What to work on ::
In the entries that follow, the first line to write out is the one containing "I'm applying to", and the last is the one containing "# how long term". Reproduce that stretch exactly, with nothing before or after it.

Document images with source code

------------

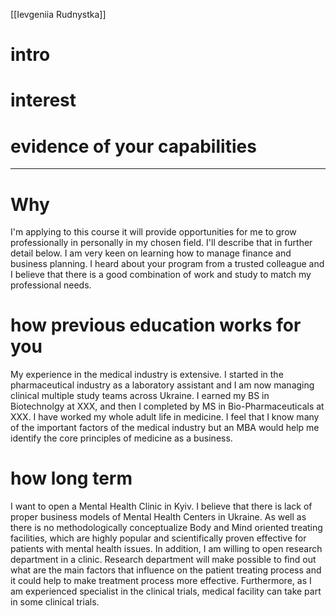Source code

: [[Ievgeniia Rudnystka]]

# intro

# interest

# evidence of your capabilities

---

# Why
I'm applying to this course it will provide opportunities for me to grow professionally in personally in my chosen field. I'll describe that in further detail below.  I am very keen on learning how to manage finance and business planning. I heard about your program from a trusted colleague and I believe that there is a good combination of work and study to match my professional needs.

# how previous education works for you
My experience in the medical industry is extensive. I started in the pharmaceutical industry as a laboratory assistant and I am now managing clinical multiple study teams across Ukraine. I earned my BS in Biotechnolgy at XXX, and then I completed by MS in Bio-Pharmaceuticals at XXX. I have worked my whole adult life in medicine. I feel that I know many of the important factors of the medical industry but an MBA would help me identify the core principles of medicine as a business.

# how long term 
 
I want to open a Mental Health Clinic in Kyiv. I believe that there is lack of proper business models of Mental Health Centers in Ukraine. As well as there is no methodologically conceptualize Body and Mind oriented treating facilities, which are highly popular and scientifically proven effective for patients with mental health issues. In addition, I am willing to open research department in a clinic. Research department will make possible to find out what are the main factors that influence on the patient treating process and it could help to make treatment process more effective. Furthermore, as I am experienced specialist in the clinical trials, medical facility can take part in some clinical trials.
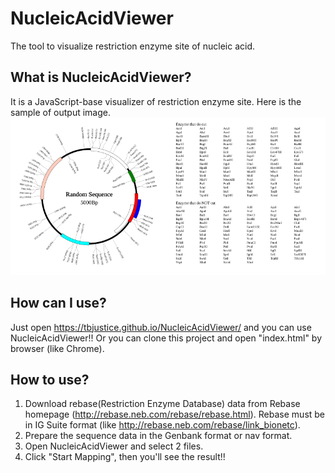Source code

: # NucleicAcidViewer
The tool to visualize restriction enzyme site of nucleic acid.
## What is NucleicAcidViewer?
It is a JavaScript-base visualizer of restriction enzyme site. Here is the sample of output image.
![sampleresult](sampledata/result_plasmid.svg)
## How can I use?
Just open https://tbjustice.github.io/NucleicAcidViewer/ and you can use NucleicAcidViewer!! Or you can clone this project and open "index.html" by browser (like Chrome).
## How to use?
1. Download rebase(Restriction Enzyme Database) data from Rebase homepage (http://rebase.neb.com/rebase/rebase.html). Rebase must be in IG Suite format (like http://rebase.neb.com/rebase/link_bionetc).
2. Prepare the sequence data in the Genbank format or nav format.
3. Open NucleicAcidViewer and select 2 files.
4. Click "Start Mapping", then you'll see the result!!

------------

Answer to this exercise ::
I'm applying to this course it will provide opportunities for me to grow professionally in personally in my chosen field. I'll describe that in further detail below.  I am very keen on learning how to manage finance and business planning. I heard about your program from a trusted colleague and I believe that there is a good combination of work and study to match my professional needs.

# how previous education works for you
My experience in the medical industry is extensive. I started in the pharmaceutical industry as a laboratory assistant and I am now managing clinical multiple study teams across Ukraine. I earned my BS in Biotechnolgy at XXX, and then I completed by MS in Bio-Pharmaceuticals at XXX. I have worked my whole adult life in medicine. I feel that I know many of the important factors of the medical industry but an MBA would help me identify the core principles of medicine as a business.

# how long term 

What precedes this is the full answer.